Work request: From the records below, return every line containing the word "everything".

Available records:
- - - - -
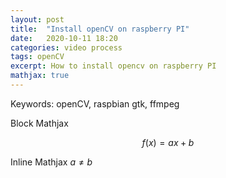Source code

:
 ```yaml
---
layout: post
title:  "Install openCV on raspberry PI"
date:   2020-10-11 18:20
categories: video process
tags: openCV
excerpt: How to install opencv on raspberry PI
mathjax: true
---
```


Keywords: openCV, raspbian
gtk, ffmpeg



Block Mathjax 

$$
f(x) = ax + b
$$

Inline Mathjax $a \neq b$


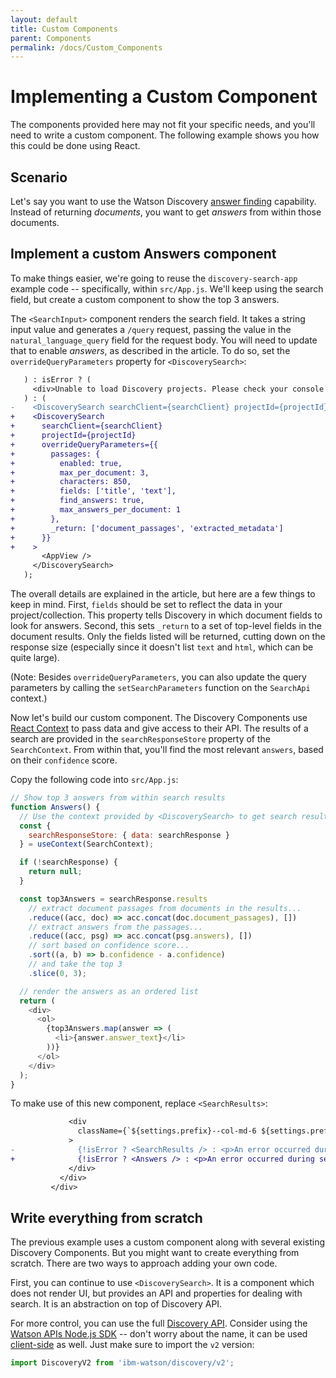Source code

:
 ```yaml
---
layout: default
title: Custom Components
parent: Components
permalink: /docs/Custom_Components
---
```


# Implementing a Custom Component

The components provided here may not fit your specific needs, and you'll need to write a custom component. The following example shows you how this could be done using React.

## Scenario

Let's say you want to use the Watson Discovery [answer finding](https://medium.com/ibm-data-ai/finding-concise-answers-to-questions-in-enterprise-documents-53a865898dbd) capability. Instead of returning _documents_, you want to get _answers_ from within those documents.

## Implement a custom Answers component

To make things easier, we're going to reuse the `discovery-search-app` example code -- specifically, within `src/App.js`. We'll keep using the search field, but create a custom component to show the top 3 answers.

The `<SearchInput>` component renders the search field. It takes a string input value and generates a `/query` request, passing the value in the `natural_language_query` field for the request body. You will need to update that to enable _answers_, as described in the article. To do so, set the `overrideQueryParameters` property for `<DiscoverySearch>`:

```diff
   ) : isError ? (
     <div>Unable to load Discovery projects. Please check your console for more details.</div>
   ) : (
-    <DiscoverySearch searchClient={searchClient} projectId={projectId}>
+    <DiscoverySearch
+      searchClient={searchClient}
+      projectId={projectId}
+      overrideQueryParameters={{
+        passages: {
+          enabled: true,
+          max_per_document: 3,
+          characters: 850,
+          fields: ['title', 'text'],
+          find_answers: true,
+          max_answers_per_document: 1
+        },
+        _return: ['document_passages', 'extracted_metadata']
+      }}
+    >
       <AppView />
     </DiscoverySearch>
   );
```

The overall details are explained in the article, but here are a few things to keep in mind. First, `fields` should be set to reflect the data in your project/collection. This property tells Discovery in which document fields to look for answers. Second, this sets `_return` to a set of top-level fields in the document results. Only the fields listed will be returned, cutting down on the response size (especially since it doesn't list `text` and `html`, which can be quite large).

(Note: Besides `overrideQueryParameters`, you can also update the query parameters by calling the `setSearchParameters` function on the `SearchApi` context.)

Now let's build our custom component. The Discovery Components use [React Context](https://reactjs.org/docs/context.html) to pass data and give access to their API. The results of a search are provided in the `searchResponseStore` property of the `SearchContext`. From within that, you'll find the most relevant `answers`, based on their `confidence` score.

Copy the following code into `src/App.js`:

```javascript
// Show top 3 answers from within search results
function Answers() {
  // Use the context provided by <DiscoverySearch> to get search results
  const {
    searchResponseStore: { data: searchResponse }
  } = useContext(SearchContext);

  if (!searchResponse) {
    return null;
  }

  const top3Answers = searchResponse.results
    // extract document passages from documents in the results...
    .reduce((acc, doc) => acc.concat(doc.document_passages), [])
    // extract answers from the passages...
    .reduce((acc, psg) => acc.concat(psg.answers), [])
    // sort based on confidence score...
    .sort((a, b) => b.confidence - a.confidence)
    // and take the top 3
    .slice(0, 3);

  // render the answers as an ordered list
  return (
    <div>
      <ol>
        {top3Answers.map(answer => (
          <li>{answer.answer_text}</li>
        ))}
      </ol>
    </div>
  );
}
```

To make use of this new component, replace `<SearchResults>`:

```diff
             <div
               className={`${settings.prefix}--col-md-6 ${settings.prefix}--search-app__facets-and-results__results`}
             >
-              {!isError ? <SearchResults /> : <p>An error occurred during search.</p>}
+              {!isError ? <Answers /> : <p>An error occurred during search.</p>}
             </div>
           </div>
         </div>
```

## Write everything from scratch

The previous example uses a custom component along with several existing Discovery Components. But you might want to create everything from scratch. There are two ways to approach adding your own code.

First, you can continue to use `<DiscoverySearch>`. It is a component which does not render UI, but provides an API and properties for dealing with search. It is an abstraction on top of Discovery API.

For more control, you can use the full [Discovery API](https://cloud.ibm.com/apidocs/discovery-data). Consider using the [Watson APIs Node.js SDK](https://github.com/watson-developer-cloud/node-sdk) -- don't worry about the name, it can be used [client-side](https://github.com/watson-developer-cloud/node-sdk#client-side-usage) as well. Just make sure to import the `v2` version:

```javascript
import DiscoveryV2 from 'ibm-watson/discovery/v2';
```
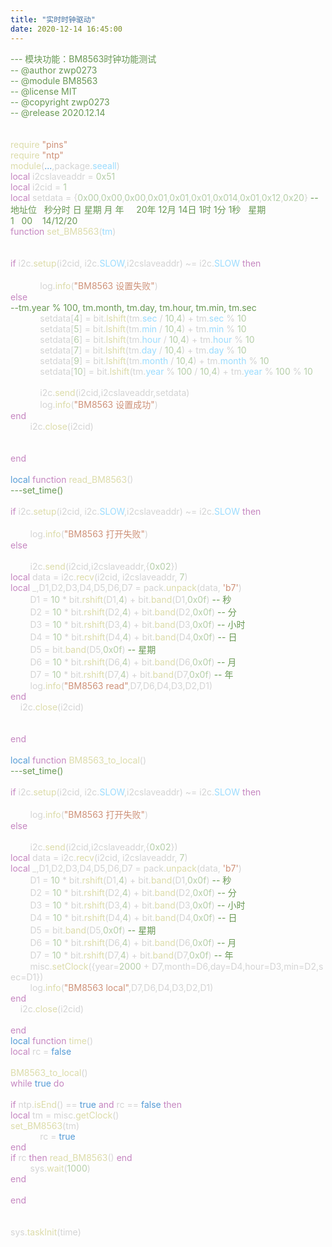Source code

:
 ```yaml
---
title: "实时时钟驱动"
date: 2020-12-14 16:45:00
---
```


<p><span style="color:#6a9955">--- 模块功能：BM8563时钟功能测试</span><br/><span style="color:#6a9955">-- @author zwp0273</span><br/><span style="color:#6a9955">-- @module BM8563</span><br/><span style="color:#6a9955">-- @license MIT</span><br/><span style="color:#6a9955">-- @copyright zwp0273</span><br/><span style="color:#6a9955">-- @release 2020.12.14</span><br/><br/><br/><span style="color:#dcdcaa">require</span> <span style="color:#ce9178">&quot;pins&quot;</span><br/><span style="color:#dcdcaa">require</span> <span style="color:#ce9178">&quot;ntp&quot;</span><br/><span style="color:#dcdcaa">module</span><span style="color:#d4d4d4">(</span><span style="color:#569cd6">...</span><span style="color:#d4d4d4">,package.</span><span style="color:#9cdcfe">seeall</span><span style="color:#d4d4d4">)</span><br/><span style="color:#c586c0">local</span><span style="color:#d4d4d4"> i2cslaveaddr = </span><span style="color:#b5cea8">0x51</span><br/><span style="color:#c586c0">local</span><span style="color:#d4d4d4"> i2cid = </span><span style="color:#b5cea8">1</span><br/><span style="color:#c586c0">local</span><span style="color:#d4d4d4"> setdata = {</span><span style="color:#b5cea8">0x00</span><span style="color:#d4d4d4">,</span><span style="color:#b5cea8">0x00</span><span style="color:#d4d4d4">,</span><span style="color:#b5cea8">0x00</span><span style="color:#d4d4d4">,</span><span style="color:#b5cea8">0x01</span><span style="color:#d4d4d4">,</span><span style="color:#b5cea8">0x01</span><span style="color:#d4d4d4">,</span><span style="color:#b5cea8">0x01</span><span style="color:#d4d4d4">,</span><span style="color:#b5cea8">0x014</span><span style="color:#d4d4d4">,</span><span style="color:#b5cea8">0x01</span><span style="color:#d4d4d4">,</span><span style="color:#b5cea8">0x12</span><span style="color:#d4d4d4">,</span><span style="color:#b5cea8">0x20</span><span style="color:#d4d4d4">} </span><span style="color:#6a9955">--地址位   秒分时 日 星期 月 年     20年 12月 14日 1时 1分 1秒   星期1   00    14/12/20</span><br/><span style="color:#c586c0">function</span><span style="color:#dcdcaa"> set_BM8563</span><span style="color:#d4d4d4">(</span><span style="color:#9cdcfe">tm</span><span style="color:#d4d4d4">)</span><br/> <br/> <br/> <span style="color:#c586c0">if</span><span style="color:#d4d4d4"> i2c.</span><span style="color:#dcdcaa">setup</span><span style="color:#d4d4d4">(i2cid, i2c.</span><span style="color:#9cdcfe">SLOW</span><span style="color:#d4d4d4">,i2cslaveaddr) ~= i2c.</span><span style="color:#9cdcfe">SLOW</span> <span style="color:#c586c0">then</span><br/> <br/><span style="color:#d4d4d4">            log.</span><span style="color:#dcdcaa">info</span><span style="color:#d4d4d4">(</span><span style="color:#ce9178">&quot;BM8563 设置失败&quot;</span><span style="color:#d4d4d4">)        </span><br/> <span style="color:#c586c0">else</span><br/> <span style="color:#6a9955">--tm.year % 100, tm.month, tm.day, tm.hour, tm.min, tm.sec</span><br/><span style="color:#d4d4d4">            setdata[</span><span style="color:#b5cea8">4</span><span style="color:#d4d4d4">] = bit.</span><span style="color:#dcdcaa">lshift</span><span style="color:#d4d4d4">(tm.</span><span style="color:#9cdcfe">sec</span><span style="color:#d4d4d4"> / </span><span style="color:#b5cea8">10</span><span style="color:#d4d4d4">,</span><span style="color:#b5cea8">4</span><span style="color:#d4d4d4">) + tm.</span><span style="color:#9cdcfe">sec</span><span style="color:#d4d4d4"> % </span><span style="color:#b5cea8">10</span><br/><span style="color:#d4d4d4">            setdata[</span><span style="color:#b5cea8">5</span><span style="color:#d4d4d4">] = bit.</span><span style="color:#dcdcaa">lshift</span><span style="color:#d4d4d4">(tm.</span><span style="color:#9cdcfe">min</span><span style="color:#d4d4d4"> / </span><span style="color:#b5cea8">10</span><span style="color:#d4d4d4">,</span><span style="color:#b5cea8">4</span><span style="color:#d4d4d4">) + tm.</span><span style="color:#9cdcfe">min</span><span style="color:#d4d4d4"> % </span><span style="color:#b5cea8">10</span><br/><span style="color:#d4d4d4">            setdata[</span><span style="color:#b5cea8">6</span><span style="color:#d4d4d4">] = bit.</span><span style="color:#dcdcaa">lshift</span><span style="color:#d4d4d4">(tm.</span><span style="color:#9cdcfe">hour</span><span style="color:#d4d4d4"> / </span><span style="color:#b5cea8">10</span><span style="color:#d4d4d4">,</span><span style="color:#b5cea8">4</span><span style="color:#d4d4d4">) + tm.</span><span style="color:#9cdcfe">hour</span><span style="color:#d4d4d4"> % </span><span style="color:#b5cea8">10</span><br/><span style="color:#d4d4d4">            setdata[</span><span style="color:#b5cea8">7</span><span style="color:#d4d4d4">] = bit.</span><span style="color:#dcdcaa">lshift</span><span style="color:#d4d4d4">(tm.</span><span style="color:#9cdcfe">day</span><span style="color:#d4d4d4"> / </span><span style="color:#b5cea8">10</span><span style="color:#d4d4d4">,</span><span style="color:#b5cea8">4</span><span style="color:#d4d4d4">) + tm.</span><span style="color:#9cdcfe">day</span><span style="color:#d4d4d4"> % </span><span style="color:#b5cea8">10</span><br/><span style="color:#d4d4d4">            setdata[</span><span style="color:#b5cea8">9</span><span style="color:#d4d4d4">] = bit.</span><span style="color:#dcdcaa">lshift</span><span style="color:#d4d4d4">(tm.</span><span style="color:#9cdcfe">month</span><span style="color:#d4d4d4"> / </span><span style="color:#b5cea8">10</span><span style="color:#d4d4d4">,</span><span style="color:#b5cea8">4</span><span style="color:#d4d4d4">) + tm.</span><span style="color:#9cdcfe">month</span><span style="color:#d4d4d4"> % </span><span style="color:#b5cea8">10</span><br/><span style="color:#d4d4d4">            setdata[</span><span style="color:#b5cea8">10</span><span style="color:#d4d4d4">] = bit.</span><span style="color:#dcdcaa">lshift</span><span style="color:#d4d4d4">(tm.</span><span style="color:#9cdcfe">year</span><span style="color:#d4d4d4"> % </span><span style="color:#b5cea8">100</span><span style="color:#d4d4d4"> / </span><span style="color:#b5cea8">10</span><span style="color:#d4d4d4">,</span><span style="color:#b5cea8">4</span><span style="color:#d4d4d4">) + tm.</span><span style="color:#9cdcfe">year</span><span style="color:#d4d4d4"> % </span><span style="color:#b5cea8">100</span><span style="color:#d4d4d4"> % </span><span style="color:#b5cea8">10</span><br/><br/><span style="color:#d4d4d4">            i2c.</span><span style="color:#dcdcaa">send</span><span style="color:#d4d4d4">(i2cid,i2cslaveaddr,setdata)</span><br/><span style="color:#d4d4d4">            log.</span><span style="color:#dcdcaa">info</span><span style="color:#d4d4d4">(</span><span style="color:#ce9178">&quot;BM8563 设置成功&quot;</span><span style="color:#d4d4d4">)</span><br/> <span style="color:#c586c0">end</span><br/><span style="color:#d4d4d4">        i2c.</span><span style="color:#dcdcaa">close</span><span style="color:#d4d4d4">(i2cid)</span><br/> <br/><br/><span style="color:#c586c0">end</span><br/><br/><span style="color:#569cd6">local </span><span style="color:#c586c0">function</span><span style="color:#dcdcaa"> read_BM8563</span><span style="color:#d4d4d4">()</span><br/> <span style="color:#6a9955">---set_time()</span><br/> <br/> <span style="color:#c586c0">if</span><span style="color:#d4d4d4"> i2c.</span><span style="color:#dcdcaa">setup</span><span style="color:#d4d4d4">(i2cid, i2c.</span><span style="color:#9cdcfe">SLOW</span><span style="color:#d4d4d4">,i2cslaveaddr) ~= i2c.</span><span style="color:#9cdcfe">SLOW</span> <span style="color:#c586c0">then</span><br/> <br/><span style="color:#d4d4d4">        log.</span><span style="color:#dcdcaa">info</span><span style="color:#d4d4d4">(</span><span style="color:#ce9178">&quot;BM8563 打开失败&quot;</span><span style="color:#d4d4d4">)        </span><br/> <span style="color:#c586c0">else</span><br/><br/><span style="color:#d4d4d4">        i2c.</span><span style="color:#dcdcaa">send</span><span style="color:#d4d4d4">(i2cid,i2cslaveaddr,{</span><span style="color:#b5cea8">0x02</span><span style="color:#d4d4d4">})</span><br/> <span style="color:#c586c0">local</span><span style="color:#d4d4d4"> data = i2c.</span><span style="color:#dcdcaa">recv</span><span style="color:#d4d4d4">(i2cid, i2cslaveaddr, </span><span style="color:#b5cea8">7</span><span style="color:#d4d4d4">)  </span><br/> <span style="color:#c586c0">local</span><span style="color:#d4d4d4"> _,D1,D2,D3,D4,D5,D6,D7 = pack.</span><span style="color:#dcdcaa">unpack</span><span style="color:#d4d4d4">(data, </span><span style="color:#ce9178">&#x27;b7&#x27;</span><span style="color:#d4d4d4">)</span><br/><span style="color:#d4d4d4">        D1 = </span><span style="color:#b5cea8">10</span><span style="color:#d4d4d4"> * bit.</span><span style="color:#dcdcaa">rshift</span><span style="color:#d4d4d4">(D1,</span><span style="color:#b5cea8">4</span><span style="color:#d4d4d4">) + bit.</span><span style="color:#dcdcaa">band</span><span style="color:#d4d4d4">(D1,</span><span style="color:#b5cea8">0x0f</span><span style="color:#d4d4d4">) </span><span style="color:#6a9955">-- 秒</span><br/><span style="color:#d4d4d4">        D2 = </span><span style="color:#b5cea8">10</span><span style="color:#d4d4d4"> * bit.</span><span style="color:#dcdcaa">rshift</span><span style="color:#d4d4d4">(D2,</span><span style="color:#b5cea8">4</span><span style="color:#d4d4d4">) + bit.</span><span style="color:#dcdcaa">band</span><span style="color:#d4d4d4">(D2,</span><span style="color:#b5cea8">0x0f</span><span style="color:#d4d4d4">) </span><span style="color:#6a9955">-- 分</span><br/><span style="color:#d4d4d4">        D3 = </span><span style="color:#b5cea8">10</span><span style="color:#d4d4d4"> * bit.</span><span style="color:#dcdcaa">rshift</span><span style="color:#d4d4d4">(D3,</span><span style="color:#b5cea8">4</span><span style="color:#d4d4d4">) + bit.</span><span style="color:#dcdcaa">band</span><span style="color:#d4d4d4">(D3,</span><span style="color:#b5cea8">0x0f</span><span style="color:#d4d4d4">) </span><span style="color:#6a9955">-- 小时</span><br/><span style="color:#d4d4d4">        D4 = </span><span style="color:#b5cea8">10</span><span style="color:#d4d4d4"> * bit.</span><span style="color:#dcdcaa">rshift</span><span style="color:#d4d4d4">(D4,</span><span style="color:#b5cea8">4</span><span style="color:#d4d4d4">) + bit.</span><span style="color:#dcdcaa">band</span><span style="color:#d4d4d4">(D4,</span><span style="color:#b5cea8">0x0f</span><span style="color:#d4d4d4">) </span><span style="color:#6a9955">-- 日</span><br/><span style="color:#d4d4d4">        D5 = bit.</span><span style="color:#dcdcaa">band</span><span style="color:#d4d4d4">(D5,</span><span style="color:#b5cea8">0x0f</span><span style="color:#d4d4d4">) </span><span style="color:#6a9955">-- 星期</span><br/><span style="color:#d4d4d4">        D6 = </span><span style="color:#b5cea8">10</span><span style="color:#d4d4d4"> * bit.</span><span style="color:#dcdcaa">rshift</span><span style="color:#d4d4d4">(D6,</span><span style="color:#b5cea8">4</span><span style="color:#d4d4d4">) + bit.</span><span style="color:#dcdcaa">band</span><span style="color:#d4d4d4">(D6,</span><span style="color:#b5cea8">0x0f</span><span style="color:#d4d4d4">) </span><span style="color:#6a9955">-- 月</span><br/><span style="color:#d4d4d4">        D7 = </span><span style="color:#b5cea8">10</span><span style="color:#d4d4d4"> * bit.</span><span style="color:#dcdcaa">rshift</span><span style="color:#d4d4d4">(D7,</span><span style="color:#b5cea8">4</span><span style="color:#d4d4d4">) + bit.</span><span style="color:#dcdcaa">band</span><span style="color:#d4d4d4">(D7,</span><span style="color:#b5cea8">0x0f</span><span style="color:#d4d4d4">) </span><span style="color:#6a9955">-- 年</span><br/><span style="color:#d4d4d4">        log.</span><span style="color:#dcdcaa">info</span><span style="color:#d4d4d4">(</span><span style="color:#ce9178">&quot;BM8563 read&quot;</span><span style="color:#d4d4d4">,D7,D6,D4,D3,D2,D1)</span><br/> <span style="color:#c586c0">end</span><br/><span style="color:#d4d4d4">    i2c.</span><span style="color:#dcdcaa">close</span><span style="color:#d4d4d4">(i2cid)</span><br/> <br/> <br/><span style="color:#c586c0">end</span><br/><br/><span style="color:#569cd6">local </span><span style="color:#c586c0">function</span><span style="color:#dcdcaa"> BM8563_to_local</span><span style="color:#d4d4d4">()</span><br/> <span style="color:#6a9955">---set_time()</span><br/> <br/> <span style="color:#c586c0">if</span><span style="color:#d4d4d4"> i2c.</span><span style="color:#dcdcaa">setup</span><span style="color:#d4d4d4">(i2cid, i2c.</span><span style="color:#9cdcfe">SLOW</span><span style="color:#d4d4d4">,i2cslaveaddr) ~= i2c.</span><span style="color:#9cdcfe">SLOW</span> <span style="color:#c586c0">then</span><br/> <br/><span style="color:#d4d4d4">        log.</span><span style="color:#dcdcaa">info</span><span style="color:#d4d4d4">(</span><span style="color:#ce9178">&quot;BM8563 打开失败&quot;</span><span style="color:#d4d4d4">)        </span><br/> <span style="color:#c586c0">else</span><br/><br/><span style="color:#d4d4d4">        i2c.</span><span style="color:#dcdcaa">send</span><span style="color:#d4d4d4">(i2cid,i2cslaveaddr,{</span><span style="color:#b5cea8">0x02</span><span style="color:#d4d4d4">})</span><br/> <span style="color:#c586c0">local</span><span style="color:#d4d4d4"> data = i2c.</span><span style="color:#dcdcaa">recv</span><span style="color:#d4d4d4">(i2cid, i2cslaveaddr, </span><span style="color:#b5cea8">7</span><span style="color:#d4d4d4">)  </span><br/> <span style="color:#c586c0">local</span><span style="color:#d4d4d4"> _,D1,D2,D3,D4,D5,D6,D7 = pack.</span><span style="color:#dcdcaa">unpack</span><span style="color:#d4d4d4">(data, </span><span style="color:#ce9178">&#x27;b7&#x27;</span><span style="color:#d4d4d4">)</span><br/><span style="color:#d4d4d4">        D1 = </span><span style="color:#b5cea8">10</span><span style="color:#d4d4d4"> * bit.</span><span style="color:#dcdcaa">rshift</span><span style="color:#d4d4d4">(D1,</span><span style="color:#b5cea8">4</span><span style="color:#d4d4d4">) + bit.</span><span style="color:#dcdcaa">band</span><span style="color:#d4d4d4">(D1,</span><span style="color:#b5cea8">0x0f</span><span style="color:#d4d4d4">) </span><span style="color:#6a9955">-- 秒</span><br/><span style="color:#d4d4d4">        D2 = </span><span style="color:#b5cea8">10</span><span style="color:#d4d4d4"> * bit.</span><span style="color:#dcdcaa">rshift</span><span style="color:#d4d4d4">(D2,</span><span style="color:#b5cea8">4</span><span style="color:#d4d4d4">) + bit.</span><span style="color:#dcdcaa">band</span><span style="color:#d4d4d4">(D2,</span><span style="color:#b5cea8">0x0f</span><span style="color:#d4d4d4">) </span><span style="color:#6a9955">-- 分</span><br/><span style="color:#d4d4d4">        D3 = </span><span style="color:#b5cea8">10</span><span style="color:#d4d4d4"> * bit.</span><span style="color:#dcdcaa">rshift</span><span style="color:#d4d4d4">(D3,</span><span style="color:#b5cea8">4</span><span style="color:#d4d4d4">) + bit.</span><span style="color:#dcdcaa">band</span><span style="color:#d4d4d4">(D3,</span><span style="color:#b5cea8">0x0f</span><span style="color:#d4d4d4">) </span><span style="color:#6a9955">-- 小时</span><br/><span style="color:#d4d4d4">        D4 = </span><span style="color:#b5cea8">10</span><span style="color:#d4d4d4"> * bit.</span><span style="color:#dcdcaa">rshift</span><span style="color:#d4d4d4">(D4,</span><span style="color:#b5cea8">4</span><span style="color:#d4d4d4">) + bit.</span><span style="color:#dcdcaa">band</span><span style="color:#d4d4d4">(D4,</span><span style="color:#b5cea8">0x0f</span><span style="color:#d4d4d4">) </span><span style="color:#6a9955">-- 日</span><br/><span style="color:#d4d4d4">        D5 = bit.</span><span style="color:#dcdcaa">band</span><span style="color:#d4d4d4">(D5,</span><span style="color:#b5cea8">0x0f</span><span style="color:#d4d4d4">) </span><span style="color:#6a9955">-- 星期</span><br/><span style="color:#d4d4d4">        D6 = </span><span style="color:#b5cea8">10</span><span style="color:#d4d4d4"> * bit.</span><span style="color:#dcdcaa">rshift</span><span style="color:#d4d4d4">(D6,</span><span style="color:#b5cea8">4</span><span style="color:#d4d4d4">) + bit.</span><span style="color:#dcdcaa">band</span><span style="color:#d4d4d4">(D6,</span><span style="color:#b5cea8">0x0f</span><span style="color:#d4d4d4">) </span><span style="color:#6a9955">-- 月</span><br/><span style="color:#d4d4d4">        D7 = </span><span style="color:#b5cea8">10</span><span style="color:#d4d4d4"> * bit.</span><span style="color:#dcdcaa">rshift</span><span style="color:#d4d4d4">(D7,</span><span style="color:#b5cea8">4</span><span style="color:#d4d4d4">) + bit.</span><span style="color:#dcdcaa">band</span><span style="color:#d4d4d4">(D7,</span><span style="color:#b5cea8">0x0f</span><span style="color:#d4d4d4">) </span><span style="color:#6a9955">-- 年</span><br/><span style="color:#d4d4d4">        misc.</span><span style="color:#dcdcaa">setClock</span><span style="color:#d4d4d4">({year=</span><span style="color:#b5cea8">2000</span><span style="color:#d4d4d4"> + D7,month=D6,day=D4,hour=D3,min=D2,sec=D1})</span><br/><span style="color:#d4d4d4">        log.</span><span style="color:#dcdcaa">info</span><span style="color:#d4d4d4">(</span><span style="color:#ce9178">&quot;BM8563 local&quot;</span><span style="color:#d4d4d4">,D7,D6,D4,D3,D2,D1)</span><br/> <span style="color:#c586c0">end</span><br/><span style="color:#d4d4d4">    i2c.</span><span style="color:#dcdcaa">close</span><span style="color:#d4d4d4">(i2cid)</span><br/> <br/><span style="color:#c586c0">end</span><br/><span style="color:#569cd6">local </span><span style="color:#c586c0">function</span><span style="color:#dcdcaa"> time</span><span style="color:#d4d4d4">()</span><br/> <span style="color:#c586c0">local</span><span style="color:#d4d4d4"> rc = </span><span style="color:#569cd6">false</span><br/><br/> <span style="color:#dcdcaa">BM8563_to_local</span><span style="color:#d4d4d4">()</span><br/> <span style="color:#c586c0">while</span> <span style="color:#569cd6">true</span> <span style="color:#c586c0">do</span> <br/> <br/> <span style="color:#c586c0">if</span><span style="color:#d4d4d4"> ntp.</span><span style="color:#dcdcaa">isEnd</span><span style="color:#d4d4d4">() == </span><span style="color:#569cd6">true</span> <span style="color:#c586c0">and</span><span style="color:#d4d4d4"> rc == </span><span style="color:#569cd6">false</span> <span style="color:#c586c0">then</span><br/> <span style="color:#c586c0">local</span><span style="color:#d4d4d4"> tm = misc.</span><span style="color:#dcdcaa">getClock</span><span style="color:#d4d4d4">()</span><br/> <span style="color:#dcdcaa">set_BM8563</span><span style="color:#d4d4d4">(tm)</span><br/><span style="color:#d4d4d4">            rc = </span><span style="color:#569cd6">true</span><br/> <span style="color:#c586c0">end</span><br/> <span style="color:#c586c0">if</span><span style="color:#d4d4d4"> rc </span><span style="color:#c586c0">then</span> <span style="color:#dcdcaa">read_BM8563</span><span style="color:#d4d4d4">() </span><span style="color:#c586c0">end</span><br/><span style="color:#d4d4d4">        sys.</span><span style="color:#dcdcaa">wait</span><span style="color:#d4d4d4">(</span><span style="color:#b5cea8">1000</span><span style="color:#d4d4d4">)</span><br/> <span style="color:#c586c0">end</span><br/><br/><span style="color:#c586c0">end</span><br/><br/><br/><span style="color:#d4d4d4">sys.</span><span style="color:#dcdcaa">taskInit</span><span style="color:#d4d4d4">(time)</span></p>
- - - - -
Solution below:
## Write everything from scratch
The previous example uses a custom component along with several existing Discovery Components. But you might want to create everything from scratch. There are two ways to approach adding your own code.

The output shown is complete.